The European Commission adopted on 10 June 2016, The new Skills Agenda for Europe, that include 10 actions to make the right training, skills and support available to people in the EU. Among them, was established 'Digital Skills and Jobs Coalition' launched in December 2016 with the goal of improving the digital skills of the wider population, not just IT professionals.
The Coalition on Digital Competitions and Jobs, launched by the EU, aims at developing digital talents on a widespread scale. It also aims to ensure that individuals and the workforce in Europe have the appropriate digital skills required by the labour market.
The strategy developed for this ”includes:
◻ Establishing national digital skills coalitions connecting public authorities, business, education, training and labour market stakeholders.
◻ Developing concrete measures to bring digital skills and competences to all levels of education and training, supporting teachers and educators and promoting active involvement of business and other organisations.”
The focus is on digital skills, that must be develop at any level, in any context, in a close connexion between educators and other stakeholders, beneficiaries of skilled workers and, in a broad sense, citizens.
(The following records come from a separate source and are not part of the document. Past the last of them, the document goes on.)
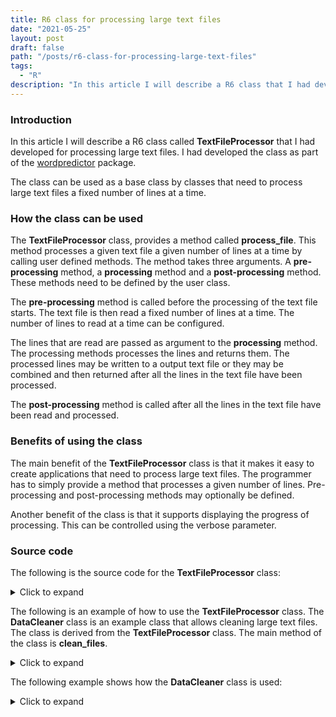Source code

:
 ```yaml
---
title: R6 class for processing large text files
date: "2021-05-25"
layout: post
draft: false
path: "/posts/r6-class-for-processing-large-text-files"
tags:
  - "R"
description: "In this article I will describe a R6 class that I had developed for processing large text files."
---
```


### Introduction
In this article I will describe a R6 class called **TextFileProcessor** that I had developed for processing large text files. I had developed the class as part of the [wordpredictor](https://github.com/pakjiddat/word-predictor) package.

The class can be used as a base class by classes that need to process large text files a fixed number of lines at a time.

### How the class can be used
The **TextFileProcessor** class, provides a method called **process_file**. This method processes a given text file a given number of lines at a time by calling user defined methods. The method takes three arguments. A **pre-processing** method, a **processing** method and a **post-processing** method. These methods need to be defined by the user class.

The **pre-processing** method is called before the processing of the text file starts. The text file is then read a fixed number of lines at a time. The number of lines to read at a time can be configured.

The lines that are read are passed as argument to the **processing** method. The processing methods processes the lines and returns them. The processed lines may be written to a output text file or they may be combined and then returned after all the lines in the text file have been processed.

The **post-processing** method is called after all the lines in the text file have been read and processed.

### Benefits of using the class
The main benefit of the **TextFileProcessor** class is that it makes it easy to create applications that need to process large text files. The programmer has to simply provide a method that processes a given number of lines. Pre-processing and post-processing methods may optionally be defined.

Another benefit of the class is that it supports displaying the progress of processing. This can be controlled using the verbose parameter.

### Source code

The following is the source code for the **TextFileProcessor** class:

<details>
  <summary>Click to expand</summary>
  
```r
#' Base class for text file processing
#'
#' @description
#' Provides basic structure for processing text files.
#'
#' It provides pre-processing, processing and post-processing functions, which
#' need to be overridden by derived classes. The pre-processing function is
#' called before reading a file. The process function is called for processing a
#' line. The post processing function is called on the processed data.
#' @export
TextFileProcessor <- R6::R6Class(
    "TextFileProcessor",
    public = list(
        #' @description
        #' It initializes the current object. It is used to set the file name
        #' and verbose options.
        #' @param fn The path to the file to clean.
        #' @param lc The number of lines to read and clean at a time.
        #' @param ve Indicates if progress information should be displayed.
        initialize = function(fn = NULL, lc = 100, ve = 2) {
            # If the given file name is not NULL and is not valid
            if (!is.null(fn) && !file.exists(fn)) {
                  stop("The given file name is not valid")
              }

            # The base class attributes are set
            # The file name is set
            private$fn <- fn
            # The verbose option is set
            private$ve <- ve
            # The line count is set
            private$lc <- lc
            # The processed output is set
            private$p_output <- NULL
        }
    ),
    private = list(
        # @field opts The list of file processing options.
        # * **save_data**. If the combined processed lines should be saved.
        # * **ret_data**. If the data should be returned.
        # * **output_file**. Name of the output file used to store the data.
        opts = list(
            "save_data" = F,
            "ret_data" = F,
            "output_file" = NULL
        ),

        # @field lc The number of lines to read and process at a time.
        lc = 100,

        # @field p_output The output of the processing step
        p_output = NULL,

        # @field fn The name of the text file to process.
        fn = NULL,

        # @field ve Indicates if progress data should be printed.
        ve = 0,

        # @field con The input file connection
        con = NULL,

        # @description
        #' Reads the given file one line at a time. It runs the given
        #' pre-processing function before reading the file. It runs the given
        # line processing function for each line. It optionally saves the
        # output of line processing after reading the file or after processing
        # certain number of lines.
        # @param pre_process The pre-processing function.
        # @param process The function used to process each line.
        # @param post_process The function used to perform post processing.
        # @return The combined processed data
        process_file = function(pre_process, process, post_process) {
            # Pre-processing is done
            pre_process()
            # The file is opened
            private$con <- file(private$fn)
            # The connection is opened for reading
            open(private$con)
            # The lines to be read,
            lines <- c()
            # The loop counter
            c <- 0
            # Indicates that data should not be appended
            is_app <- F
            # The output file name
            of <- private$opts[["output_file"]]
            # All lines are read
            while (TRUE) {
                # The lines are read
                lines <- readLines(private$con,
                    n = private$lc,
                    skipNul = TRUE
                )
                # If all the lines have been read
                if (length(lines) == 0) break
                # The lines are processed
                p_lines <- process(lines)
                # If the processed lines are NULL
                if (is.null(p_lines)) next
                # If the data should be saved
                if (private$opts[["save_data"]]) {
                    # The cleaned data is written to file
                    private$write_file(p_lines, of, is_app)
                    # Debug message
                    private$display_msg(
                        paste(length(p_lines), "lines were written"), 1
                    )
                    # Indicates that data should be appended
                    is_app <- T
                }
                # If the processed data should be returned
                if (private$opts[["ret_data"]]) {
                    # The processed output is merged
                    private$p_output <- c(private$p_output, p_lines)
                }
                # The loop counter is increased by 1
                c <- c + 1
                # Debug message
                private$display_msg(
                    paste(private$lc * c, "lines have been processed"), 1
                )
            }
            # The file connection is closed if it is open
            close(private$con)
            # Post processing is performed
            post_process()
            # If the data should be returned
            if (private$opts[["ret_data"]]) {
                # The processed output is returned
                return(private$p_output)
            }
        },

        # @description
        # Prints the given message depending on verbose settings.
        # @param msg The message to be printed.
        # @param min_debug The minimum debugging level
        display_msg = function(msg, min_debug) {
            # If verbose is >= min_debug , then message is displayed
            if (private$ve >= min_debug) {
                print(msg)
            }
        },

        # @description
        # Performs processing on the data. It should be
        # overriden by a derived class.
        # @param lines The lines to process
        process = function(lines) {

        },

        # @description
        # Performs post-processing on the processed data. It should be
        # overriden by a derived class.
        post_process = function() {

        },

        # @description
        # Performs pre-processing on the processed data. It should be
        # overriden by a derived class.
        pre_process = function() {
            return(NULL)
        }
    )
)
```
</details>

The following is an example of how to use the **TextFileProcessor** class. The **DataCleaner** class is an example class that allows cleaning large text files. The class is derived from the **TextFileProcessor** class. The main method of the class is **clean_files**.

<details>
  <summary>Click to expand</summary>
  
```r
#' Provides data cleaning functionality
#'
#' @description
#' It provides a memory efficient method for removing unneeded
#' characters from text files. It is suitable for cleaning large text files.
#'
#' It provides a method for cleaning text files. It allows removing bad
#' words, stop words, non dictionary words, extra space, punctuation and
#' non-alphabet characters. Allows conversion to lower case. It supports large
#' text files.
DataCleaner <- R6::R6Class(
    "DataCleaner",
    inherit = TextFileProcessor,
    public = list(
        #' @description
        #' It initializes the current object. It is used to set the file name
        #' and verbose options.
        #' @param fn The path to the file to clean.
        #' @param ve Indicates if progress information should be displayed.
        #' @export
        initialize = function(fn = NULL, opts = list(), ve = 0) {            
            # The base class is initialized
            super$initialize(fn, opts[["line_count"]], ve)
            # The save_data option of base class is set
            private$opts[["save_data"]] <- opts[["save_data"]]
            # The output_file option of base class is set
            private$opts[["output_file"]] <- opts[["output_file"]]
        },

        #' @description
        #' It provides an efficient method for cleaning text files.
        #' It removes unneeded characters from the given text file with several
        #' options. It allows removing punctuations, bad words, stop words,
        #' non-alphabetical symbols and non-dictionary words. It reads a certain
        #' number of lines from the given text file. It removes unneeded
        #' characters from the lines and then saves the lines to an output text
        #' file. File cleaning progress is displayed if the verbose option was
        #' set in the class constructor. It is suitable for cleaning large text
        #' files.
        clean_file = function() {
            # The information message
            msg <- paste0("Cleaning the file: ", private$fn)
            # The information message is shown
            private$display_msg(msg, 1)
            # The base class process_file function is called
            private$process_file(
                private$pre_process, private$process,
                private$post_process
            )
            # If the data should not be saved
            if (!private$dc_opts[["save_data"]]) {
                # The processed output is returned
                return(private$p_output)
            }
        }
    ),
    private = list(
        # @description
        # It processes the given lines of text.
        # @param lines The lines of text to clean.
        # @return The processed line is returned.
        process = function(lines) {

            return(lines)
        }
    )
)
```
</details>

The following example shows how the **DataCleaner** class is used:

<details>
  <summary>Click to expand</summary>

```r
dc <- DataCleaner$new(
    "path-to-large-text-file", 
    opts = list(
        "line_count" = 100, 
        "output_file" = "path-to-output-file", 
        "save_data" = T), 
    ve = 2)
```
</details>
Given these issues, it is self-evident why the current trends in European legislation are so surprising. Although there are global initiatives that want to contribute to the development of digital skills not only of young people, but also of people of all ages, like Hour of Code or Code Week, to which the European Commission has also joined, it is often deny the role of such initiatives in personal development of digital abilities.
We have mentioned this movement, as it is an example of cooperation that involve official institutions together with organisations from industry and the non-profit sector in recognition of the vital need to empower young people to understand the theory and application of coding. This example can be spread for others initiatives, which will help the main purpose of empowering young generation with proper digital skills for labour life and not only.
As teachers, many of us also as parents, we are anyway in the middle of these disputes. That's why it's our job to look for solutions to the issues raised by the use of mobile devices and dedicated applications in order to achieve the goals listed above.
Why Mobile Devices? Because this is a trend, given the benefits offered, such as freedom of movement that does not restrict access to resources. And in terms of costs, this approach is better. If we also appeal to the BYOD method, the advantage that schools have it is obviously.
The exponential development of using the Internet and mobile devices for access and exploitation of digital resources by students has forced us to adapt the techniques and methods that we, as teachers, use in classrooms. However, these devices have expanded the educational process beyond the school boundaries, increasingly collaborating teacher-students, students-students or teacher-teachers, who are outside the same classroom, most of the time. But are we prepared for these radical changes in the educational paradigm? Young generations of teachers in some countries benefit from such specialized courses, during faculty, unfortunately only on a small scale. But what do we do with generations that have been educated before the emergence of such technical cooperation and communication possibilities?